Bingo started off as a national game sponsored by the Italian government soon after its reunification, and was called Lo Giuoco del Lotto D'Italia. The game flourished in the 1500s, despite the staunch opposition from the Catholic church, partly because it was popular even with the higher classes.

In the late 1700s the game was brought to France. French nobility quickly snatched the game up, and the masses quickly became equally enamored with the game, even with the same opposition from the French catholic church. This mixture of fascination and popular opposition fueled the popularity of the game, so that the game quickly spread through Europe.

It was actually in France where the popular version of bingo originated. Players divided the cards into three rows and nine columns. In Germany parents utilized the game to help their children count and learn math.

It was in Germany where an American carnival pitchman was visiting that he saw the game, and decided to bring the game to America. After making a few modifications and renaming the game beano, he included the game in his carnival's games roster. The game was played with beans which were used to mark numbers on the cards, as each number is drawn out of a cigar box.

The game became a hit and it became a mainstay in his carnival near Atlanta, Georgia.

One night a traveling toy salesman named Edmund Lowe was visiting the carnival and saw the game being played. Struck by how the players were so excited by the game as they marked the numbers on their cards, he approached the operator and asked how the game was played. By the time he reached his hometown in New York he had already created a beano kit of his own, and he started to play the game with his friends.

The game was such a hit among his Lowe's friends, that one night a female acquaintance, about to win, shouted "BINGO' in her excitement instead of the game's name, Beano. The name stuck, and Lowe, realizing the huge business potential of the game, decided to market the game in its new name, BINGO.

He created bingo cards and sold them for 1 or 2 dollars each, and soon, even whole churches were playing the game in their fund raisers.

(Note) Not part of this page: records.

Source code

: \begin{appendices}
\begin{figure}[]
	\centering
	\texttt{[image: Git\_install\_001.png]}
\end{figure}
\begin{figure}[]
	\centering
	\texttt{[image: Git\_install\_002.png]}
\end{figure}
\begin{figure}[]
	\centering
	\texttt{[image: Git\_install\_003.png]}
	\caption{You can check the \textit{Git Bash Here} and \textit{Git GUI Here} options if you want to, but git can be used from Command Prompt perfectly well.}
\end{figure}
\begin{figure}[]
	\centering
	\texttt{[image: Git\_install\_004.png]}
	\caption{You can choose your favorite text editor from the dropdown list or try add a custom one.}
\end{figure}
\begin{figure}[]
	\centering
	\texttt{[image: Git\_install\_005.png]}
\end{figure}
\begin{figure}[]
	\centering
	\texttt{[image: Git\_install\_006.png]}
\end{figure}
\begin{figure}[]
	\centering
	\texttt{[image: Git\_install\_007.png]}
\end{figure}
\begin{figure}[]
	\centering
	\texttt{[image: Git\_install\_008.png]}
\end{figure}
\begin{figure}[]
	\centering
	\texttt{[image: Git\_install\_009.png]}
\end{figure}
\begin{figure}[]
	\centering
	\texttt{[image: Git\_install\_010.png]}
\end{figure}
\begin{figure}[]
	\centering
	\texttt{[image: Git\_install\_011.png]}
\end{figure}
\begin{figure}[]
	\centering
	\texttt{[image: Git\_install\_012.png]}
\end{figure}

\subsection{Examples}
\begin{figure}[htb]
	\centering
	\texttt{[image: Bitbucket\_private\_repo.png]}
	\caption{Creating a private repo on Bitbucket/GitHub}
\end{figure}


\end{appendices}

One problem came up as the game was rising to popularity though. One priest from Pennsylvania approached Lowe and told him that something had to be done with the cards, since their games often turned up a dozen or more winners. He made the suggestion that more number combinations be created to lessen the chances of too many players winning at a single game. To do this, Lowe asked Columbia U. math professor Carl Leffler to create cards with more number combinations, a task that Leffler accomplished in due time, just before he went insane.

Now bingo is a popular fund raising activity in churches, schools, and communities. Thanks to Edmund Lowe, we have bingo, one of the most enjoyable games around. And it is very likely that bingo is here to stay.